Faculty members of the CDU Center for Biomedical Informatics are recognized nationally and internationally for their research in a number of areas in this broad discipline.
Machine learning involves the use of statistical theory and mathematics to create models that capture existing patterns in data and to utilize these patterns to solve new problems. Since it offers the ability to provide diagnostic and prognostic predictions that can help health workers as they make clinical decisions, machine learning plays an increasingly important role in Biomedical Informatics. Work at CDU in this area includes machine learning methods applied to primary and secondary datasets for assessing predictors and outcomes of chronic diseases/conditions that disproportionately affect patients in the university's service area (e.g., chronic kidney disease, diabetic retinopathy).
Sociotechnical factors in biomedical informatics involve a focus on both the technical processes and the social systems operating within the health care environment to improve organizational performance. Because health care involves the tight interrelation of several elements in a system - such as people, tools, organizational routines, documents, etc. - the introduction of a new element such as health information technology (HIT) can have reverberating consequences throughout the system. To better understand the impact of HIT implementation in such systems, evaluation needs to incorporate multimethod, longitudinal and systematic sociotechnical approaches that are able to capture the contingent and negotiated nature of the ongoing workflow despite the existence of predetermined task descriptions and formal procedures. Attention to sociotechnical factors is particularly important for the successful diffusion and acceptance of HIT in the Charles Drew University service area, given the "digital divide" that prevails among the multicultural and vulnerable patient populations served and the consequent challenges in the health care delivery context for patients, providers and organizations. Multiple methods are utilized in sociotechnical analyses, including quantitative techniques such as surveys, experiments and cost-benefit analyses as well as qualitative techniques such as participant observation, in-depth and focus group interviews and content analyses.

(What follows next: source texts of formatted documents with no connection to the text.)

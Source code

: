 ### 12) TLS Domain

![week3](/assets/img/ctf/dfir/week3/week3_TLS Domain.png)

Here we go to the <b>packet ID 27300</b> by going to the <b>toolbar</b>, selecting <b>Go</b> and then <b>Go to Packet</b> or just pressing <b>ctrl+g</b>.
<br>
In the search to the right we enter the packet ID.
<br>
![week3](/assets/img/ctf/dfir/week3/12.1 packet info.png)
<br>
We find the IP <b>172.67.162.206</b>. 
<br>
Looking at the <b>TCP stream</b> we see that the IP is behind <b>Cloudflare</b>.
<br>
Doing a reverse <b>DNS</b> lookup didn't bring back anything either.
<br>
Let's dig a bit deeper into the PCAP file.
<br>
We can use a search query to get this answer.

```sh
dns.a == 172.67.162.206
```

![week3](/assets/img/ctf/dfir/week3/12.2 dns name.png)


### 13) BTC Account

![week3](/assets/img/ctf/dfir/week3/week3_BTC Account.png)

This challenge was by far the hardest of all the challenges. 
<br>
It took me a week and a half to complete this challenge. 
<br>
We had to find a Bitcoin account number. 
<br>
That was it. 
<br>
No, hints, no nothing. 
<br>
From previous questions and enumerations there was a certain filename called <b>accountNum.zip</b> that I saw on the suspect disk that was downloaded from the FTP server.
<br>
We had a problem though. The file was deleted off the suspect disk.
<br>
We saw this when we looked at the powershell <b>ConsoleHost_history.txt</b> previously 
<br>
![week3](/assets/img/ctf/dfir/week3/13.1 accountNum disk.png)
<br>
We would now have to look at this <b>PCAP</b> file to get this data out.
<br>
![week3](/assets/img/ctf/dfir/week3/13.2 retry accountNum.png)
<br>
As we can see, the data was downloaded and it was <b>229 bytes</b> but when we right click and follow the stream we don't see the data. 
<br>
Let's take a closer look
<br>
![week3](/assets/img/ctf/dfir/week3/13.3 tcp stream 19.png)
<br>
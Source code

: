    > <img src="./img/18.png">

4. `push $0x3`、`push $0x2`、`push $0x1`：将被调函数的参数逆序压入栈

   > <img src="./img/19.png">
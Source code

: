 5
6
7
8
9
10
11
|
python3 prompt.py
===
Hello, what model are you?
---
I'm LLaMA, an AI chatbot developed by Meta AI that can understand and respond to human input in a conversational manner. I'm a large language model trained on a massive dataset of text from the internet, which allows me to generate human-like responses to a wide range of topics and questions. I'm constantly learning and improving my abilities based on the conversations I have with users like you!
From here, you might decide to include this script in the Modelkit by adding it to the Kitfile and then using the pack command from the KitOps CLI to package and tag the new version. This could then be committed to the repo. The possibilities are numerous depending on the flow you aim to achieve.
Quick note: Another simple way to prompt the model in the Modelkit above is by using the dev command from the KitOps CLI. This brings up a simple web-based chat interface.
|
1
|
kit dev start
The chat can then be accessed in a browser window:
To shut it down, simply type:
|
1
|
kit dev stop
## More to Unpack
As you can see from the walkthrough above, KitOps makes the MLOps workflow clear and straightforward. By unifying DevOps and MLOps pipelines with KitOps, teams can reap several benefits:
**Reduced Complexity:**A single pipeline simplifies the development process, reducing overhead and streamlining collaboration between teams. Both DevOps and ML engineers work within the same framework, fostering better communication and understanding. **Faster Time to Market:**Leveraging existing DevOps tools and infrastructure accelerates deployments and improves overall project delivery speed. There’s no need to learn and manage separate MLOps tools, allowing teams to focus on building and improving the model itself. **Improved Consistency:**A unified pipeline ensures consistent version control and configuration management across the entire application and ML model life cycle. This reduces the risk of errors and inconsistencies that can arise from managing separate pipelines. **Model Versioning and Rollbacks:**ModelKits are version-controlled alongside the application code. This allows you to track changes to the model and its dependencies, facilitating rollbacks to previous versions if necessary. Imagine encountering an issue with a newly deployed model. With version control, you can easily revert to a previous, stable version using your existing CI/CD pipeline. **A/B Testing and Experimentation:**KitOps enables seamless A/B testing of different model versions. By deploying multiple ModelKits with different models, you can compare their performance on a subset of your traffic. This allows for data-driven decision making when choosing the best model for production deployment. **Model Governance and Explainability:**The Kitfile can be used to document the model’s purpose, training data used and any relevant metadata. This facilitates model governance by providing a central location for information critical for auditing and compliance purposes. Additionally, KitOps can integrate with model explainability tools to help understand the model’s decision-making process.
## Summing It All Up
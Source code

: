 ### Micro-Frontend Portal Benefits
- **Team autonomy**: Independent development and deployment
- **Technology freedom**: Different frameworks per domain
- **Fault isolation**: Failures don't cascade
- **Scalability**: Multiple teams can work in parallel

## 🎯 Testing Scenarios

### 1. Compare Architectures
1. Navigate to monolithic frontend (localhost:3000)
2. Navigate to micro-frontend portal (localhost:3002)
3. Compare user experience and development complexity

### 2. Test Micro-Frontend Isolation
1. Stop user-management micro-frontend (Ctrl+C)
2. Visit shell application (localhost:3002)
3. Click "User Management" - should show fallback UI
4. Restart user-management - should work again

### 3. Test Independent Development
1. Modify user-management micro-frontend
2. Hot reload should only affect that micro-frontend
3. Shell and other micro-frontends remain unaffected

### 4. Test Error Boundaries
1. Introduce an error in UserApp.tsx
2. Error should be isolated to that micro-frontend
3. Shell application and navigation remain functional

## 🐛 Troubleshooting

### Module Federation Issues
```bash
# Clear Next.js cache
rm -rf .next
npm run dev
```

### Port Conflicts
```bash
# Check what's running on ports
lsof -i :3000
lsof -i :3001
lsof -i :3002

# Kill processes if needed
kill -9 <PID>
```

Health Information Technology Standards
The Center provides leadership in standards development organizations such as Health Level Seven International as well as foundational research that helps support the development of standards for data representation and clinical decision support.
Computer-Based Clinical Decision Support
Members of the Center have engaged in extensive research activities in the domain of Clinical Decision Support (CDS) and provide leadership at the national and international level in this field. For example, the CDU Electronic Disease Registry to Improve Chronic Care (CEDRIC) project brought together community clinicians and members of the Center to create a registry to support clinical practice and provide CDS in the care of patients who suffer from diabetes mellitus. In addition, members of the Center lead efforts to develop health information technology standards to facilitate implementation of CDS and support knowledge sharing that can help reduce health disparities.